About this task — Below are lines of data, and only some are wanted. Please repeat exactly those from the line that has "the Router Package" through the line that has "redux*** <br />".

Data records —

=======

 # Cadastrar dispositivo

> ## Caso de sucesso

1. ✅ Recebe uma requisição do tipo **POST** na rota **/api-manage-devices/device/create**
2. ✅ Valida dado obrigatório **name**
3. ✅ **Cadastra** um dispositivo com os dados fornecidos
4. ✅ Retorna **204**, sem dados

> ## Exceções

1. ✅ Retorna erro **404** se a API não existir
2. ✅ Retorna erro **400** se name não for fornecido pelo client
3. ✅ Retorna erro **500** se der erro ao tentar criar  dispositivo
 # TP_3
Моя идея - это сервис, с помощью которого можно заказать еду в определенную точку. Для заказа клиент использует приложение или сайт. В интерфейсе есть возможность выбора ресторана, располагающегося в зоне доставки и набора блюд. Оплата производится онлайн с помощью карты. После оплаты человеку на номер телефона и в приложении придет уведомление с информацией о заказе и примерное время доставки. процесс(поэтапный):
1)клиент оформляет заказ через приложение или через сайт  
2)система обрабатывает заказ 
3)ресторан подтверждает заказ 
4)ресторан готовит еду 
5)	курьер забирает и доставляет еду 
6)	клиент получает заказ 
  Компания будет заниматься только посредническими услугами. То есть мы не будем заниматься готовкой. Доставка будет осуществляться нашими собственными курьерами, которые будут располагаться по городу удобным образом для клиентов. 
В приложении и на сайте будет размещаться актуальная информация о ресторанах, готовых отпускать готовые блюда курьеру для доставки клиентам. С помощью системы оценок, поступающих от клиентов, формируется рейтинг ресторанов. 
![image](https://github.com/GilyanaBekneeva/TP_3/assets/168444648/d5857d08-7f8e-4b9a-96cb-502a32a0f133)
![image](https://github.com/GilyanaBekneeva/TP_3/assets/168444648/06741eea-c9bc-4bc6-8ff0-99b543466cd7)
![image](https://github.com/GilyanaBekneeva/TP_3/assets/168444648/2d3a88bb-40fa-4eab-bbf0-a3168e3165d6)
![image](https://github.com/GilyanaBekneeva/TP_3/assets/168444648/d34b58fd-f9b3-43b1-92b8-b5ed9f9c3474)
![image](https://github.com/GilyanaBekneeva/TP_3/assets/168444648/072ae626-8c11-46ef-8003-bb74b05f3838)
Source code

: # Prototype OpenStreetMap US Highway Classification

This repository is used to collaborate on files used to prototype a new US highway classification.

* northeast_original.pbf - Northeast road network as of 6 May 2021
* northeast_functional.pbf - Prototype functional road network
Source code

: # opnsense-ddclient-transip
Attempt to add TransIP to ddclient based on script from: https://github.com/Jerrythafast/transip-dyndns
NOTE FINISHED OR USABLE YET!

=======

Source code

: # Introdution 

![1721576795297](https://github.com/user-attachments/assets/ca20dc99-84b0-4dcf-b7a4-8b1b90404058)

=======

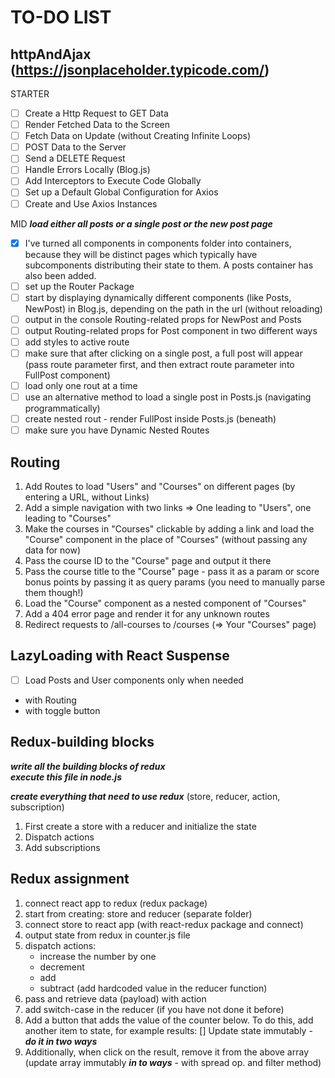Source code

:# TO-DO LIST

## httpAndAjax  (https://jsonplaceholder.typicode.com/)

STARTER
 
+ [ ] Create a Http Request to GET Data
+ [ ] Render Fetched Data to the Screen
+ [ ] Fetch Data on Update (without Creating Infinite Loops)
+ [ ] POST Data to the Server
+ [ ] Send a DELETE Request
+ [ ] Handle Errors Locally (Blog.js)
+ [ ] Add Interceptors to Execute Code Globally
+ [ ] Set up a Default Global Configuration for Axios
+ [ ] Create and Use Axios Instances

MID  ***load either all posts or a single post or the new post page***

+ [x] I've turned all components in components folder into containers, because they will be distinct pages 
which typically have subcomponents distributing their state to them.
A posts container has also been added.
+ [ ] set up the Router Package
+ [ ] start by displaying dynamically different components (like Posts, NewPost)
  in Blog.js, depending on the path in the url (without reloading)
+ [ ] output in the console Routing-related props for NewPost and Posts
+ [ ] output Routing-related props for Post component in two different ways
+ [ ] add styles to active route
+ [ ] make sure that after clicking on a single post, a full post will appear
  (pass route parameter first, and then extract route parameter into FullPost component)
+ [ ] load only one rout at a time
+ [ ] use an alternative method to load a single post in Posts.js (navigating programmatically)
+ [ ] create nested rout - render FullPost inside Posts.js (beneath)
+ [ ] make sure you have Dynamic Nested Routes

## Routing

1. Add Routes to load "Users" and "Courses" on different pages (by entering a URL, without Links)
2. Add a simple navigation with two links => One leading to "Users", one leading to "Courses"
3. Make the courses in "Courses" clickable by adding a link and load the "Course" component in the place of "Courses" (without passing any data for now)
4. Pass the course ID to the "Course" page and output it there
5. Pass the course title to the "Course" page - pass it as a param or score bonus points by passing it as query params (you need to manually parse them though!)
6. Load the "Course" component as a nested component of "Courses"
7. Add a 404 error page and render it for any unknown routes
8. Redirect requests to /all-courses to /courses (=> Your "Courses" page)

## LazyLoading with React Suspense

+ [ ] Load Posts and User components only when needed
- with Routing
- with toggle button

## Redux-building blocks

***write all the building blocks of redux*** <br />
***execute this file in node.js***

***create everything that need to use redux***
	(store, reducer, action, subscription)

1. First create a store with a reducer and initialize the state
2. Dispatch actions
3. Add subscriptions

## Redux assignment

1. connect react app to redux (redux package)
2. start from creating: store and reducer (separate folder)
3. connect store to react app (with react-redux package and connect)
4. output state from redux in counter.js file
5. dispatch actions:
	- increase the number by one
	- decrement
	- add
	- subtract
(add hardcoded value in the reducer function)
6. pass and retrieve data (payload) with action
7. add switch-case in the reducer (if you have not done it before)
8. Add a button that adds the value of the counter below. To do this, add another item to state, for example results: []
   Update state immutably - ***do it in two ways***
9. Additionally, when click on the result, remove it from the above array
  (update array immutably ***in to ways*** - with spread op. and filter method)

=======

Output for this exercise —
+ [ ] set up the Router Package
+ [ ] start by displaying dynamically different components (like Posts, NewPost)
  in Blog.js, depending on the path in the url (without reloading)
+ [ ] output in the console Routing-related props for NewPost and Posts
+ [ ] output Routing-related props for Post component in two different ways
+ [ ] add styles to active route
+ [ ] make sure that after clicking on a single post, a full post will appear
  (pass route parameter first, and then extract route parameter into FullPost component)
+ [ ] load only one rout at a time
+ [ ] use an alternative method to load a single post in Posts.js (navigating programmatically)
+ [ ] create nested rout - render FullPost inside Posts.js (beneath)
+ [ ] make sure you have Dynamic Nested Routes

## Routing

1. Add Routes to load "Users" and "Courses" on different pages (by entering a URL, without Links)
2. Add a simple navigation with two links => One leading to "Users", one leading to "Courses"
3. Make the courses in "Courses" clickable by adding a link and load the "Course" component in the place of "Courses" (without passing any data for now)
4. Pass the course ID to the "Course" page and output it there
5. Pass the course title to the "Course" page - pass it as a param or score bonus points by passing it as query params (you need to manually parse them though!)
6. Load the "Course" component as a nested component of "Courses"
7. Add a 404 error page and render it for any unknown routes
8. Redirect requests to /all-courses to /courses (=> Your "Courses" page)

## LazyLoading with React Suspense

+ [ ] Load Posts and User components only when needed
- with Routing
- with toggle button

## Redux-building blocks

***write all the building blocks of redux*** <br />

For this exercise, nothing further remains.